__Data excerpts__
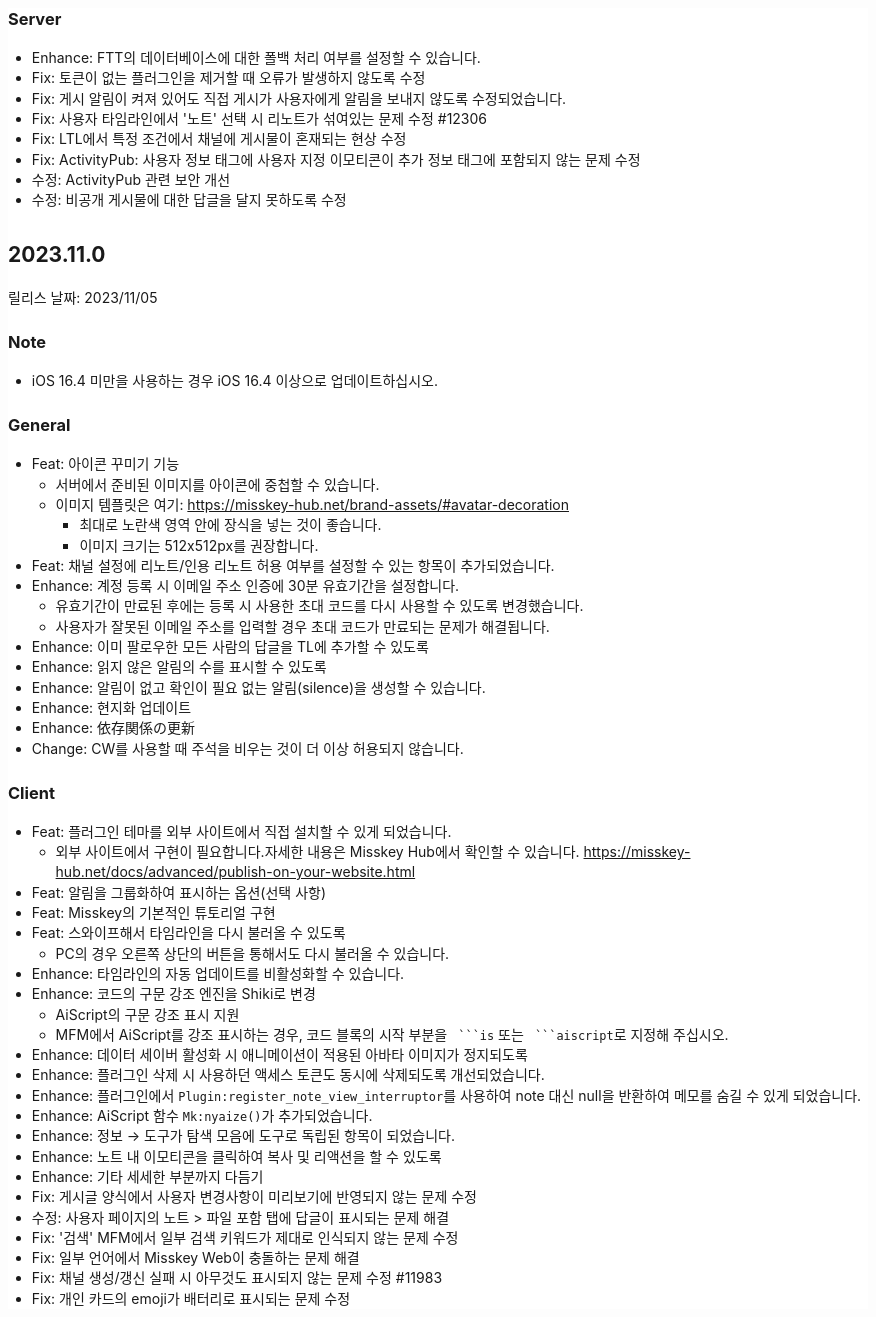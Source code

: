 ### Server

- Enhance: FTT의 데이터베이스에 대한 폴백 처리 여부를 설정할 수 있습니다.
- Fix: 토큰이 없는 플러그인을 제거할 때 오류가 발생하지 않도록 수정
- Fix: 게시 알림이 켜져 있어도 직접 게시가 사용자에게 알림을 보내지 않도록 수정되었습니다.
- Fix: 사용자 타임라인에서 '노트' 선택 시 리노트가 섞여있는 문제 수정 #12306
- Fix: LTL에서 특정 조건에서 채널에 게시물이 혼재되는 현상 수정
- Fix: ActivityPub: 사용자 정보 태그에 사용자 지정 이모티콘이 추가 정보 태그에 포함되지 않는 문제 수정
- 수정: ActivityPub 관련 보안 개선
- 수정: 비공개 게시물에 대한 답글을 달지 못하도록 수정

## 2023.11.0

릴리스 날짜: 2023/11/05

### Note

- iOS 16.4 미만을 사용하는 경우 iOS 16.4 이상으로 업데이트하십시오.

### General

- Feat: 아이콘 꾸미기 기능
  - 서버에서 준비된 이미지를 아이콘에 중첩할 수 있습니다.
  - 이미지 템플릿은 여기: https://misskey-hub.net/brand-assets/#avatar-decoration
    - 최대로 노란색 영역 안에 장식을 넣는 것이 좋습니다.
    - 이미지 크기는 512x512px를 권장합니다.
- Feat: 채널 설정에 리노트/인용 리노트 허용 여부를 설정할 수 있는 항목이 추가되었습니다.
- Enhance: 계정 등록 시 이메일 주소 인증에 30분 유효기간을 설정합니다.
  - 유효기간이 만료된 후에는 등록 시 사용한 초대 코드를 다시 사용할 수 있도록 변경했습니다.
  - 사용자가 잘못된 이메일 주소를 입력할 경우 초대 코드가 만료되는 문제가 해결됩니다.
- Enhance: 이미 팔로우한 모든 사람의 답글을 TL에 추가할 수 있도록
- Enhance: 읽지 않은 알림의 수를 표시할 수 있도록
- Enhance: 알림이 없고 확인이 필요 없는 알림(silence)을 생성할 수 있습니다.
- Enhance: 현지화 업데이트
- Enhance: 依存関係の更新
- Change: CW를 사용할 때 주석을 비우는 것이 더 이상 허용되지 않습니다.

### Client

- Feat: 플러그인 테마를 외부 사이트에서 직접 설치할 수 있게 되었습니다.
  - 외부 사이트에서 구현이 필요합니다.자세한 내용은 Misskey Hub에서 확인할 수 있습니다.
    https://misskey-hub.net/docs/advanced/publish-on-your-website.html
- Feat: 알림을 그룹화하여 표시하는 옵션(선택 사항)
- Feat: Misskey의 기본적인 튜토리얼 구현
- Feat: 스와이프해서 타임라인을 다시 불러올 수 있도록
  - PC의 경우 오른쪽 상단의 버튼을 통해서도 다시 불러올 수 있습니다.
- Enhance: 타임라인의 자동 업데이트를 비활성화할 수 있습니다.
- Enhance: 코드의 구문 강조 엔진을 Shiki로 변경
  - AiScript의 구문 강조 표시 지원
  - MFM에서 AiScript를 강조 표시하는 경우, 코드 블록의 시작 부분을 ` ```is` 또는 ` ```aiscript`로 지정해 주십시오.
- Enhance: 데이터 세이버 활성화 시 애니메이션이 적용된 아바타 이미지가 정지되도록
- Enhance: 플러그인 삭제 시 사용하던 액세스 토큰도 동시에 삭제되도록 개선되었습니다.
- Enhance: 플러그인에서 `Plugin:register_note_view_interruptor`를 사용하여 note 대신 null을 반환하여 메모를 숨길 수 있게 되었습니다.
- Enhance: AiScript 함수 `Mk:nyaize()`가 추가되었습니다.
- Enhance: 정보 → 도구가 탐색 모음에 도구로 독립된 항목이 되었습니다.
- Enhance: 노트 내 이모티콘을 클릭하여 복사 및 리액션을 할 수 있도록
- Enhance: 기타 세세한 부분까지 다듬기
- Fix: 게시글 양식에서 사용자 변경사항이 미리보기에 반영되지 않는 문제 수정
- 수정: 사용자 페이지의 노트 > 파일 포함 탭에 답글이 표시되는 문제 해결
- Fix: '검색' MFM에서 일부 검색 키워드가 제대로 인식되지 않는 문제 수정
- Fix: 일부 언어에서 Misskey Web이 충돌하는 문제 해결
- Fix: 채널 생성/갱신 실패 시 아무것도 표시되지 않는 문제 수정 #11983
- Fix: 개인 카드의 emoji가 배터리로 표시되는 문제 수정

* * *

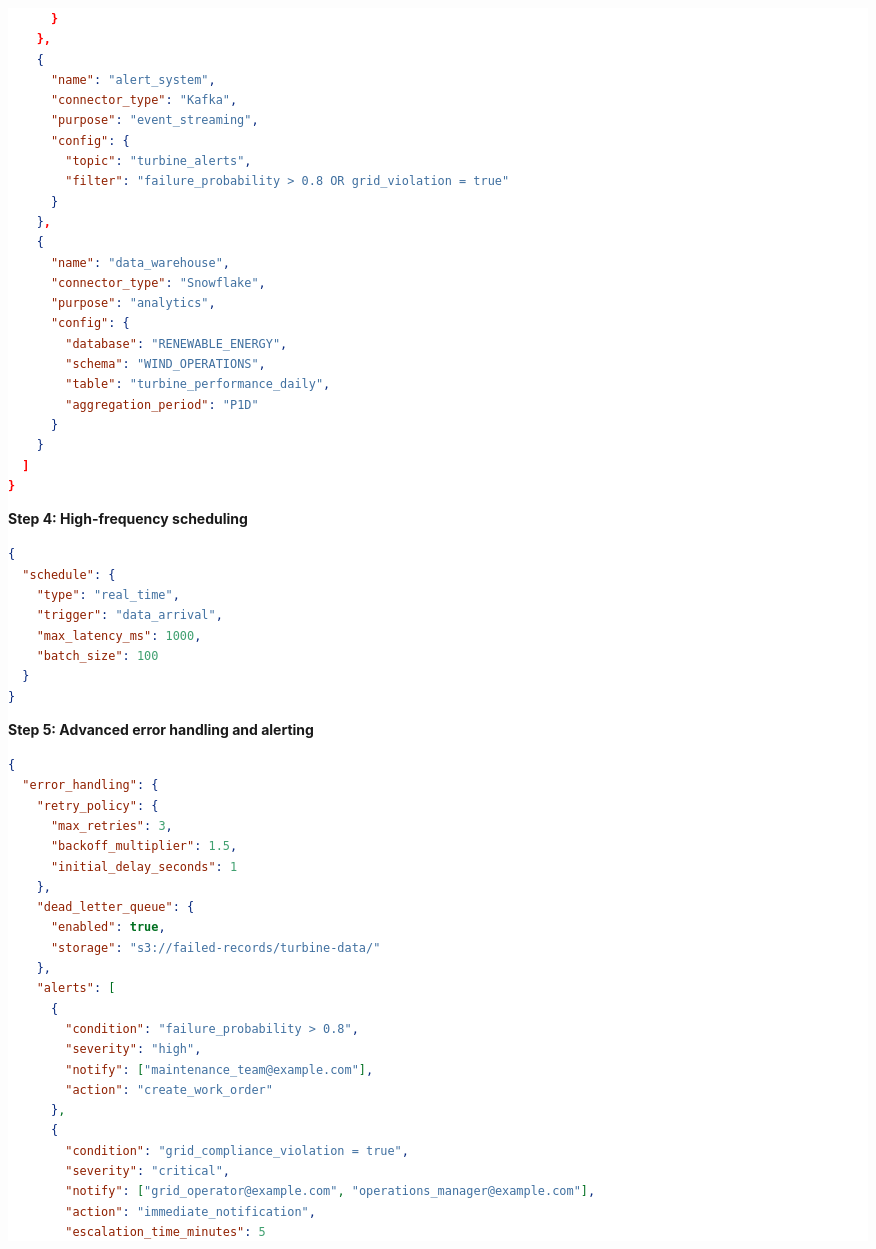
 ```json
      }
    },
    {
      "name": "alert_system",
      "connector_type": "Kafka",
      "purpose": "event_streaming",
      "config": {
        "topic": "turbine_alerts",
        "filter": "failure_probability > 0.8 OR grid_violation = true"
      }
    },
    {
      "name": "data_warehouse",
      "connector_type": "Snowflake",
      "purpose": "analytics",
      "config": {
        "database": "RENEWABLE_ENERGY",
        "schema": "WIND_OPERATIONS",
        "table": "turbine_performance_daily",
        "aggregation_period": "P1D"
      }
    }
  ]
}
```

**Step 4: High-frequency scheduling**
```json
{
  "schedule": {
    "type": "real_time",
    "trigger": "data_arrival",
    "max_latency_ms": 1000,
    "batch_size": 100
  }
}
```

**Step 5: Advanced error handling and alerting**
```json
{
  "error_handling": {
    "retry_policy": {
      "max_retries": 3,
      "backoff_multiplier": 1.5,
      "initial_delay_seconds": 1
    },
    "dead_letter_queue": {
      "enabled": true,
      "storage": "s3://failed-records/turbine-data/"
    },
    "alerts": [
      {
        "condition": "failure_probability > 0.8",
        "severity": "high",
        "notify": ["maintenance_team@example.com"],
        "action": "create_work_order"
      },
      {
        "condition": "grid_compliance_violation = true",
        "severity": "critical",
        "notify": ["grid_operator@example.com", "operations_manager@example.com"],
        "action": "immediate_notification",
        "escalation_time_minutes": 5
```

==

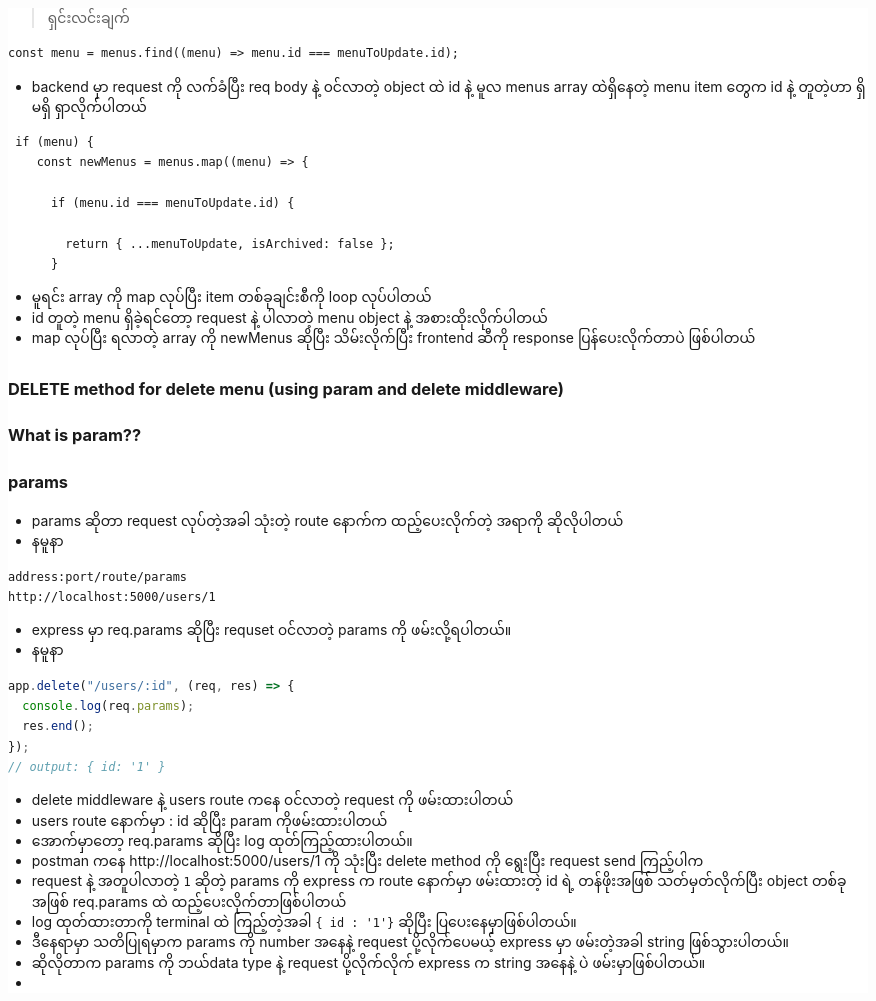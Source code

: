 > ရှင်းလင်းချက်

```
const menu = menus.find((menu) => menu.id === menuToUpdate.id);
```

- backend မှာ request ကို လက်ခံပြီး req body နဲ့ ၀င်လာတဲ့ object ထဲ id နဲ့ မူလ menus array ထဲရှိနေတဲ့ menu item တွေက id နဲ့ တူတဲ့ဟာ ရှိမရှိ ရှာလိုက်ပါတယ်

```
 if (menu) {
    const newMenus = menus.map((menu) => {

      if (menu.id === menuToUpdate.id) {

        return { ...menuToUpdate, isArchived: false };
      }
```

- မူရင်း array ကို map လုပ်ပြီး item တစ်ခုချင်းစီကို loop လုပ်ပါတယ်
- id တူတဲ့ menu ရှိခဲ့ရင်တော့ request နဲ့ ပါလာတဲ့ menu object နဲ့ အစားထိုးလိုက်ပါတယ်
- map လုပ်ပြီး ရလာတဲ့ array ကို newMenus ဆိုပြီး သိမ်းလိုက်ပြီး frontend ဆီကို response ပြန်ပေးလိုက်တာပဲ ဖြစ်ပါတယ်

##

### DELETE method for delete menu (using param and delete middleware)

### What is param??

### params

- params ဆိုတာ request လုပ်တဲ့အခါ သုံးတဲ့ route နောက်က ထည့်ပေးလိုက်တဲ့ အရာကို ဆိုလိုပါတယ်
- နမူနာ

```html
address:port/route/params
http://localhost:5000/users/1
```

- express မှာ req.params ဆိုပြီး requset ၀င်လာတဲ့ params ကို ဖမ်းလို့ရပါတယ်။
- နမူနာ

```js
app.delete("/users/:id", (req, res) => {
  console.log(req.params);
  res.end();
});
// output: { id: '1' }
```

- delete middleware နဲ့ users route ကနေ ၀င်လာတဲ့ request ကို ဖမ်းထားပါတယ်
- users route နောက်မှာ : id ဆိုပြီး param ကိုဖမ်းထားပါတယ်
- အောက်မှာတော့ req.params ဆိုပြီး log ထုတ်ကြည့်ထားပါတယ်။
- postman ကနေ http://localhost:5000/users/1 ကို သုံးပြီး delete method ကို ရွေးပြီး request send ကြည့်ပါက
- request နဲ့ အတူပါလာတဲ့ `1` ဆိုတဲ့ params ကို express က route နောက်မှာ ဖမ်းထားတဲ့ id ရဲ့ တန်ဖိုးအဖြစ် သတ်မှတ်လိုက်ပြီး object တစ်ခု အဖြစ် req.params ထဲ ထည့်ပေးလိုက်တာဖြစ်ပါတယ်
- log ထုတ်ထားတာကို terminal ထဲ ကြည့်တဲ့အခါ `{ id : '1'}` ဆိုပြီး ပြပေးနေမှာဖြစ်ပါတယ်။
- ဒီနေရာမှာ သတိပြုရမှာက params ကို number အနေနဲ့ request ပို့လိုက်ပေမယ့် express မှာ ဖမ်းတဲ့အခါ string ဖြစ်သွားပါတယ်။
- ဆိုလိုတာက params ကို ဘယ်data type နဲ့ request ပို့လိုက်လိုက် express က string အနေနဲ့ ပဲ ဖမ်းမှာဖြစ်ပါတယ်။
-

__Your goal__
Given the records above, restate word for word only the lines starting at the one with "### What is param??" and ending at the one with "- ဒီနေရာမှာ သတိပြုရမှာက".

__Output__
### What is param??

### params

- params ဆိုတာ request လုပ်တဲ့အခါ သုံးတဲ့ route နောက်က ထည့်ပေးလိုက်တဲ့ အရာကို ဆိုလိုပါတယ်
- နမူနာ

```html
address:port/route/params
http://localhost:5000/users/1
```

- express မှာ req.params ဆိုပြီး requset ၀င်လာတဲ့ params ကို ဖမ်းလို့ရပါတယ်။
- နမူနာ

```js
app.delete("/users/:id", (req, res) => {
  console.log(req.params);
  res.end();
});
// output: { id: '1' }
```

- delete middleware နဲ့ users route ကနေ ၀င်လာတဲ့ request ကို ဖမ်းထားပါတယ်
- users route နောက်မှာ : id ဆိုပြီး param ကိုဖမ်းထားပါတယ်
- အောက်မှာတော့ req.params ဆိုပြီး log ထုတ်ကြည့်ထားပါတယ်။
- postman ကနေ http://localhost:5000/users/1 ကို သုံးပြီး delete method ကို ရွေးပြီး request send ကြည့်ပါက
- request နဲ့ အတူပါလာတဲ့ `1` ဆိုတဲ့ params ကို express က route နောက်မှာ ဖမ်းထားတဲ့ id ရဲ့ တန်ဖိုးအဖြစ် သတ်မှတ်လိုက်ပြီး object တစ်ခု အဖြစ် req.params ထဲ ထည့်ပေးလိုက်တာဖြစ်ပါတယ်
- log ထုတ်ထားတာကို terminal ထဲ ကြည့်တဲ့အခါ `{ id : '1'}` ဆိုပြီး ပြပေးနေမှာဖြစ်ပါတယ်။
- ဒီနေရာမှာ သတိပြုရမှာက params ကို number အနေနဲ့ request ပို့လိုက်ပေမယ့် express မှာ ဖမ်းတဲ့အခါ string ဖြစ်သွားပါတယ်။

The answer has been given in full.